» Action item: Retrieve every line of the data holding the word "партицию".

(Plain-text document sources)
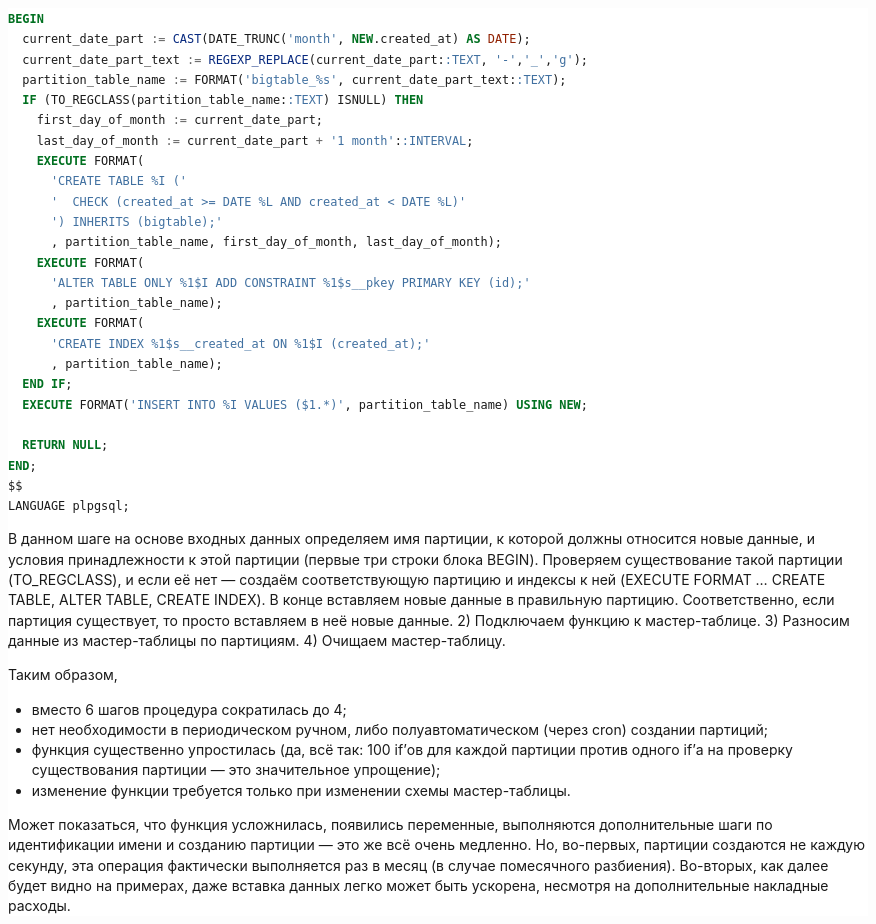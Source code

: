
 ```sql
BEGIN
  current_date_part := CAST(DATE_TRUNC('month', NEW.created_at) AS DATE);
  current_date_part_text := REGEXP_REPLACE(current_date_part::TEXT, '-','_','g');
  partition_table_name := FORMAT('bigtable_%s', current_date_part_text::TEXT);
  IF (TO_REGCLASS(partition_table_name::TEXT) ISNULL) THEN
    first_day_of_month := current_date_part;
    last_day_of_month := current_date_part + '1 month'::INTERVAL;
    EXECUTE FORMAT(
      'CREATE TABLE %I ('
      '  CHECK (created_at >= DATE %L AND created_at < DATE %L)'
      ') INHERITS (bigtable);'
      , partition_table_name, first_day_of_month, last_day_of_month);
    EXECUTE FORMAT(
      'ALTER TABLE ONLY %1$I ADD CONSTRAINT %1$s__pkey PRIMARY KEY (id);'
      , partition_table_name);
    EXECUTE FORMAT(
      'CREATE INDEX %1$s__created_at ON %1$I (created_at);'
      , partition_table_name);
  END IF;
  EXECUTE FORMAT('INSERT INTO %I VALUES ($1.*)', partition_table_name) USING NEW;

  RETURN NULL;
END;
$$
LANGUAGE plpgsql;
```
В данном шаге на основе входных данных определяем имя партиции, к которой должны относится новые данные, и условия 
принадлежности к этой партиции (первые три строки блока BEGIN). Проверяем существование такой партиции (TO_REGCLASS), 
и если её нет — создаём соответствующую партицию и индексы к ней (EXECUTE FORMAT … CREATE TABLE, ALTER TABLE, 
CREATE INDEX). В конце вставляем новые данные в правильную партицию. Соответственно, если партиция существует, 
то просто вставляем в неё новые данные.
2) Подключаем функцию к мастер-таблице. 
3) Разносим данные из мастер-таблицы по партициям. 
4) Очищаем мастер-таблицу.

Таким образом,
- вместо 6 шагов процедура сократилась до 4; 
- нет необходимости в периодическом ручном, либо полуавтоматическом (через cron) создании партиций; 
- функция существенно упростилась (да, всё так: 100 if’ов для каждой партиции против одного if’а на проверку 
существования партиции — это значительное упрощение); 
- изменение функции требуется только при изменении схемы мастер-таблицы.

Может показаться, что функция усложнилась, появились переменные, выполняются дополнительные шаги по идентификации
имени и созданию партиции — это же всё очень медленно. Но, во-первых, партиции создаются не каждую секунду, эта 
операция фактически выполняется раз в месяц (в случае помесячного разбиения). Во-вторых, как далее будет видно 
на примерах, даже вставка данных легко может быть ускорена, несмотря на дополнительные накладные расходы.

» Output of the task:
и если её нет — создаём соответствующую партицию и индексы к ней (EXECUTE FORMAT … CREATE TABLE, ALTER TABLE, 
CREATE INDEX). В конце вставляем новые данные в правильную партицию. Соответственно, если партиция существует, 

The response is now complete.